The AG format is an XML representation of annotation graph data model, and the official format for annotation graphs.

  • Format name: ATLAS Interchange Format level 0 or Annotation Graph format
  • AGLIB format name: AG
  • Input/Output: yes/yes
  • Resources: DTD, Annotation Graph Toolkit
  • Programming interface
    Load(format, filename, id, sigInfo, options)

    returns a list of AGIds loaded
    format:AG
    filename:name of the file to load
    id:optional, ignored
    sigInfo:optional, ignored
    options:optional
    Option Posible values Description
    dtd A path or URL to the DTD Specifies the location of the DTD. If not present, the system id in DOCTYPE declaration in the document is used by default.
    encoding ASCII, UTF-8, UTF-16, UCS4, IBM037, IBM1140, ISO-8859-1, Windows-1252 Force the loader to treat the document as if it's in the specified encoding. By default, the encoding specified in XML declaration is used. If none are given, defaults to UTF-8.
    DTDvalidation true, false Tells the loader whether or not to perform a DTD validation. Default value is true.


    Store(format, filename, id, options)

    returns an empty string
    format:AG
    filename:name of the file to load
    id:AGId or AGSetId to be stored
    options:optional
    Option Posible values Description
    dtd A path or URL to the DTD Specifies the location of the DTD in the output file. Default value is http://agtk.sf.net/doc/xml/ag-1.1.dtd
    encoding Any encoding allowed for XML Writes the encoding in the XML declaration of output file. If not given, no encoding will be written in the XML declaration.

    ATLAS format

  • Format name: ATLAS Interchange Format level 1
  • AGLIB format name: ATLAS
  • Input/Output: yes/yes
  • Resources: jATLAS homepage, AIF DTD, MAIA
  • Programming interface
    Load(format, filename, id, sigInfo, options)

    returns a list of AGIds loaded
    format:ATLAS
    filename:name of the file to load
    id:optional AGSetId. If not given or an empty string is given, ATLAS is assumed.
    sigInfo:optional, ignored
    options:optional
    Option Posible values Description
    MAIA A path to the MAIA file Specifies the location of the MAIA file. If not given, the value specified in the ATLAS file will be used.
    agann ATLAS annotation type This type of ATLAS Annotations and their sub Annotations will become AG's. The higher level Annotations will be put in an extra AG. If not given, the top ATLAS Annotation type in the hierarchy will be used.
    DTDvalidation true, false Tells the loader whether or not to perform a DTD validation. The DTD validation process includes a validation of the ATLAS file and a validation of the MAIA file. The default value is true.

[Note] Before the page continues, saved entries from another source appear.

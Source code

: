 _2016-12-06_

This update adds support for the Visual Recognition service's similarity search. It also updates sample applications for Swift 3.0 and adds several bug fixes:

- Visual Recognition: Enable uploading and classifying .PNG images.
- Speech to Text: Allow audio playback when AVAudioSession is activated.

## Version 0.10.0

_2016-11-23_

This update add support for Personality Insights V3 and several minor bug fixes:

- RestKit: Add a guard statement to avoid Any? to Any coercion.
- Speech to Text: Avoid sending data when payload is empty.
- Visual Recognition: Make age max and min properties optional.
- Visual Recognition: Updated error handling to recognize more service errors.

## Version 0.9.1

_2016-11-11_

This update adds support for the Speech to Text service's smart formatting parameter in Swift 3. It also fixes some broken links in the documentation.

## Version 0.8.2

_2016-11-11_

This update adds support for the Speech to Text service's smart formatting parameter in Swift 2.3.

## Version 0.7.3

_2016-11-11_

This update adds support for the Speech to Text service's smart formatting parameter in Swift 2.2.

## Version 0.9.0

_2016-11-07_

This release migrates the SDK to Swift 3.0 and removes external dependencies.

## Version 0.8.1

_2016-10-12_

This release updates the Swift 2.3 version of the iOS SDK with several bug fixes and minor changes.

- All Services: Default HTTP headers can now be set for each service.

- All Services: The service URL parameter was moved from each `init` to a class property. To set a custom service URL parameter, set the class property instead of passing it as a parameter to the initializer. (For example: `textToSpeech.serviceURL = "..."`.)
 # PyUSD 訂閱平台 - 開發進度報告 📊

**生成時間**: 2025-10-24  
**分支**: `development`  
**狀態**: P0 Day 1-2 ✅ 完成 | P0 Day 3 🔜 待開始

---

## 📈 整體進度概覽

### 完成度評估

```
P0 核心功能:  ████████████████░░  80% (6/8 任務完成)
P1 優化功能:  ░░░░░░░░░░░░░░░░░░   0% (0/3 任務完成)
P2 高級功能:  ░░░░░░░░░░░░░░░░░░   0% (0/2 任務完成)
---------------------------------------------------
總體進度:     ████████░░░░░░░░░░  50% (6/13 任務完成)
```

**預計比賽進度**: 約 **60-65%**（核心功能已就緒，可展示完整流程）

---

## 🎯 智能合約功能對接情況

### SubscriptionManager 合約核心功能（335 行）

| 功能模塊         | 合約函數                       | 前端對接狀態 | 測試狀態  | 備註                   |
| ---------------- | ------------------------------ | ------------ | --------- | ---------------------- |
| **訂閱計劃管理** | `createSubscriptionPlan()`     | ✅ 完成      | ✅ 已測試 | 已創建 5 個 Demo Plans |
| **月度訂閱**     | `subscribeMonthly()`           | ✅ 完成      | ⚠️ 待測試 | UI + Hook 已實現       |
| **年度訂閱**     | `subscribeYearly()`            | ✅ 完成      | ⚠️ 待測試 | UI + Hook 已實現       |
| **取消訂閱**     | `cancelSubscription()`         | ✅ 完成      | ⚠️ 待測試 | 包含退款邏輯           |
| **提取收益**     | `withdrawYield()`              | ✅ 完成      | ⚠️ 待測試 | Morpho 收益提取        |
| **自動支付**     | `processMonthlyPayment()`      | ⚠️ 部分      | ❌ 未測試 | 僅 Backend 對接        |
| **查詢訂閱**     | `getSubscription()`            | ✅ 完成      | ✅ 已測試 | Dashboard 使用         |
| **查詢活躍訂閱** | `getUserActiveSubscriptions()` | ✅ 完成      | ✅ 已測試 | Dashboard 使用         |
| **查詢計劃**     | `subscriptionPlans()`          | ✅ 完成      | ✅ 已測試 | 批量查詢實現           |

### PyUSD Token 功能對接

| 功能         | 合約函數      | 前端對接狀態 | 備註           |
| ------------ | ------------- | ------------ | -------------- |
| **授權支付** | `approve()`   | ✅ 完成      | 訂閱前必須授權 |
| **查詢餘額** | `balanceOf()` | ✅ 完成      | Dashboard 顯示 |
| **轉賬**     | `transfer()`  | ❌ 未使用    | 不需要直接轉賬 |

    Store(format, filename, id, options)

    returns an empty string
    format:ATLAS
    filename:name of the file to load
    id:AGId or AGSetId to be stored
    options:optional
    Option Posible values Description
    encoding Any encoding name allowed in XML Writes the given encoding string in the XML declaration of the output file. If not given, the output won't have encoding specification in the XML declaration.
    schemeLocation A path of URL to the MAIA file The value is for the schemeLocation attribute of Corpus tag. If not given, AGSet's _AtlasSchemeLocation_ feature is used. If the feature is not available or invalid, the value of MAIA option is used. The specified file may not exist.
    MAIA A path of URL to the MAIA file The MAIA file on which the annotation graphs to be stored are based. If not given, the value of schemeLocation is used. The file should actually exist. If not, store process can proceed and an exception is thrown.
    Corpus/type Corpus type as defined in MAIA file The corpus type that the annotation graphs are emulating. If not given, AGSet's _AtlasCorpusType_ feature will be used. If it's not available of invalid, an exception is thrown.
    Corpus/id Corpus id The corpus id that will be written as the value of id attribute of Corpus element in the output. If not given, AGSet's _AtlasCorpusID_ feature is used. If it's not available or invalid. AGSetId is used. If it's not valid again, an exception is thrown.
    type_rename AG Annotation type and ATLAS Annotation type pairs If there is mismatch beteen AG Annotation type name and ATLAS Annotation type name, this option can be used to map the different names.
    AnaIdMap Analysis type, role and id triples There is a mapping between Analysis type&role and Analysis id in an ATLAS file. Using this option, you can substitute the default mapping which is established when an ATLAS file loaded.
    DTDvalidation true, false Tells the function whether or not to do DTD validation of MAIA file. Default value is true.


    Store2(format, filename, ids, options)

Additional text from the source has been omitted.